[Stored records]
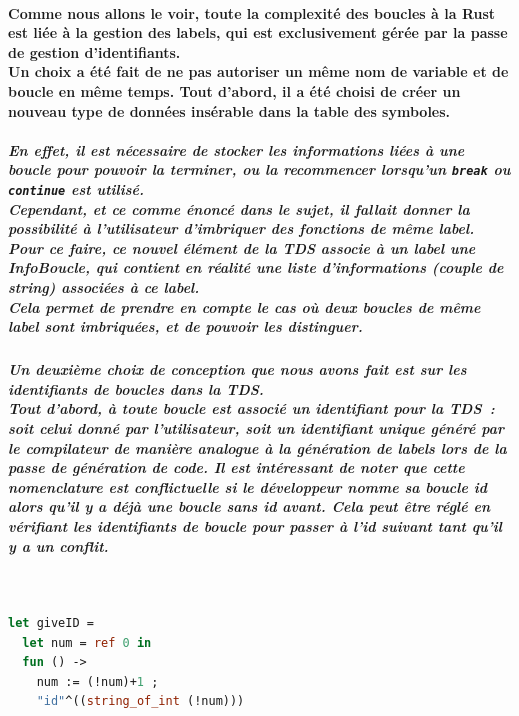 \documentclass[french]{article}
\begin{document}
\paragraph*{Comme nous allons le voir, toute la complexité des boucles à la Rust est liée à la gestion des labels, qui est exclusivement gérée par la passe de gestion d'identifiants.\\
Un choix a été fait de ne pas autoriser un même nom de variable et de boucle en même temps.
Tout d'abord, il a été choisi de créer un nouveau type de données insérable dans la table des symboles.}
\subparagraph*{En effet, il est nécessaire de stocker les informations liées à une boucle pour pouvoir la terminer, ou la recommencer
lorsqu'un \texttt{break} ou \texttt{continue} est utilisé.\\
Cependant, et ce comme énoncé dans le sujet, il fallait donner la possibilité à l'utilisateur d'imbriquer des fonctions de même label.\\
Pour ce faire, ce nouvel élément de la TDS associe à un label une \emph{InfoBoucle}, qui contient en réalité une liste d'informations (couple de \emph{string}) associées à ce label.\\
Cela permet de prendre en compte le cas où deux boucles de même label sont imbriquées, et de pouvoir les distinguer. \\} %
\subparagraph*{Un deuxième choix de conception que nous avons fait est sur les identifiants de boucles dans la TDS.\\
Tout d'abord, à toute boucle est associé un identifiant pour la TDS~: soit celui donné par l'utilisateur, soit un identifiant unique généré par le compilateur
de manière analogue à la génération de labels lors de la passe de génération de code. Il est intéressant de noter que cette nomenclature est conflictuelle si le développeur
nomme sa boucle id alors qu'il y a déjà une boucle sans id avant. Cela peut être réglé en vérifiant les identifiants de boucle pour passer à l'id suivant tant qu'il y a un conflit.}
\,
\begin{lstlisting}[language=Ocaml]
let giveID = 
  let num = ref 0 in
  fun () ->
    num := (!num)+1 ;
    "id"^((string_of_int (!num)))
\end{lstlisting}
\end{document}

• **Exercise**:
Look over the records. Copy the lines that include the word "utilisateur".

• **Answer to this exercise**:
Cependant, et ce comme énoncé dans le sujet, il fallait donner la possibilité à l'utilisateur d'imbriquer des fonctions de même label.\\
Tout d'abord, à toute boucle est associé un identifiant pour la TDS~: soit celui donné par l'utilisateur, soit un identifiant unique généré par le compilateur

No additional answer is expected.